* TASK DESCRIPTION: Copy the entries that appear below in full, leaving out any picture among them.

DATA SUPPLIED Block Start

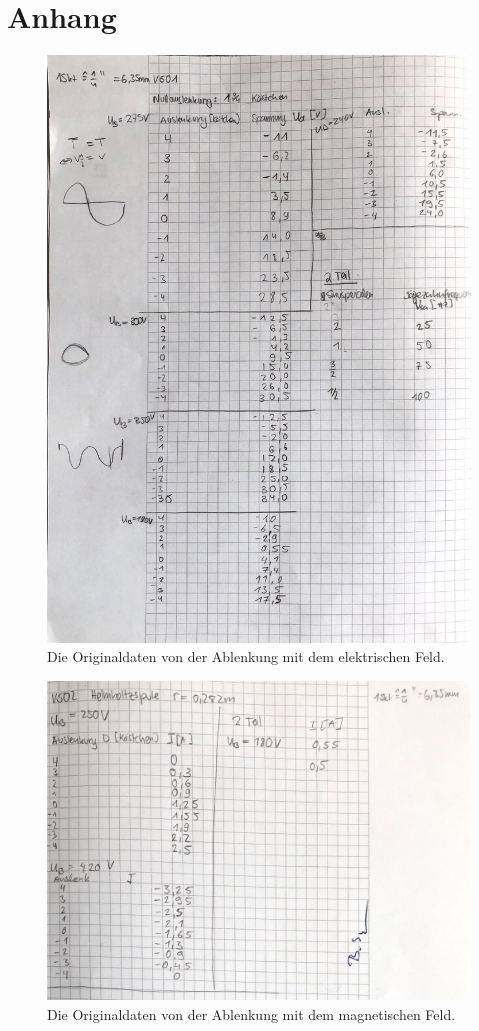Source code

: \section{Anhang}
\label{sec:anhang}

\begin{figure}
    \centering
    \includegraphics[width=\textwidth]{bilder/datenv501.pdf}
    \caption{Die Originaldaten von der Ablenkung mit dem elektrischen Feld.}
    \label{fig:originaldaten_efeld}
\end{figure}

\begin{figure}
    \centering
    \includegraphics[width=\textwidth]{bilder/datenv502.pdf}
    \caption{Die Originaldaten von der Ablenkung mit dem magnetischen Feld.}
    \label{fig:originaldaten_bfeld}
\end{figure}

DATA SUPPLIED Block End

* ANSWER FOR THE TASK:
Source code

: \section{Anhang}
\label{sec:anhang}

\begin{figure}
    \centering
    \includegraphics[width=\textwidth]{bilder/datenv501.pdf}
    \caption{Die Originaldaten von der Ablenkung mit dem elektrischen Feld.}
    \label{fig:originaldaten_efeld}
\end{figure}

\begin{figure}
    \centering
    \includegraphics[width=\textwidth]{bilder/datenv502.pdf}
    \caption{Die Originaldaten von der Ablenkung mit dem magnetischen Feld.}
    \label{fig:originaldaten_bfeld}
\end{figure}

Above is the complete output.